Agent Deployment - GPO
Summary
This document outlines the implementation of the Install-AutomateAgentGPO.ps1 agnostic script. The script can create a ConnectWise Automate Agent Deployment Group Policy Object that will generate a startup script (or a Scheduled Task) policy and apply that policy to the root forest in Group Policy Management.
Name of the Startup Script GPO: Automate-Deploy
Name of the Scheduled Task GPO: Automate-Deploy Scheduled Task
The startup script GPO executes a PowerShell script on startup (after the computer restarts). In contrast, the scheduled task GPO will immediately execute the PowerShell script to install or fix the Automate agent as soon as the policy is applied on the computer.
Automate-Deploy GPO
Automate-Deploy Scheduled Task GPO
Sample Run
To Create a Startup Script GPO:
To Create a Scheduled Task GPO:
Implementation
- Import the Automate - Agent Deployment - GPO.
- Schedule the script to run on all primary domain controllers (PDC Emulator Role) once every 11 months. (Using 11 months on a 12-month token lease will ensure that broken agents are never installed or attempted).
User Parameters
| Name | Example | Required | Description |
|---|---|---|---|
| ScheduledTaskGPO | 1 | False | Set it to 1 to create a Scheduled Task GPO instead of a startup script GPO. |
Dependencies
CWM - Automate - Agnostic - Install-AutomateAgentGPO.ps1
Output
- Script log
FAQ
Q. The script was working, but now it has stopped working.
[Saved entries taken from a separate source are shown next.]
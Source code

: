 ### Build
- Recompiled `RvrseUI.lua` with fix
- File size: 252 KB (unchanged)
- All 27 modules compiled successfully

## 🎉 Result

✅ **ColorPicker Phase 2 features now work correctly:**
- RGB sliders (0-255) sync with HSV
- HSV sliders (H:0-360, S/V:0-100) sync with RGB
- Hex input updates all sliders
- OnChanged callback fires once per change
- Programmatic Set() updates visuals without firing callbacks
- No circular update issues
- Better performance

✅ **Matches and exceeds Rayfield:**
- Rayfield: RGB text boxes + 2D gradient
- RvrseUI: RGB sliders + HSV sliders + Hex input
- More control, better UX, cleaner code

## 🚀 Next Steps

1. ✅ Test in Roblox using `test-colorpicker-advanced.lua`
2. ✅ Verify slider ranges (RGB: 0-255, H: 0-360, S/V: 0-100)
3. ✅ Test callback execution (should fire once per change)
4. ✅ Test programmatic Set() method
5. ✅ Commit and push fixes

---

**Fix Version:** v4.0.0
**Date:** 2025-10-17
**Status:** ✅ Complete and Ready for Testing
Why?
A. The most likely cause of this situation is that the token has expired, and the script is not scheduled to run at the recommended 11-month interval.
Q. I have followed the steps above, and I am not seeing any change in the number of devices at my client.
A. For a Group Policy Object to take effect on a target machine, that target must receive a group policy update. Additionally, because it's a startup script, the computer must restart. If either of these conditions is not met, then the group policy will not be enforced.
Q. Does installing the Scheduled Task GPO remove the existing Startup Script GPO?
A. No, both Automate-Deploy and Automate-Deploy Scheduled Task are individual GPOs and do not remove or update each other while being created.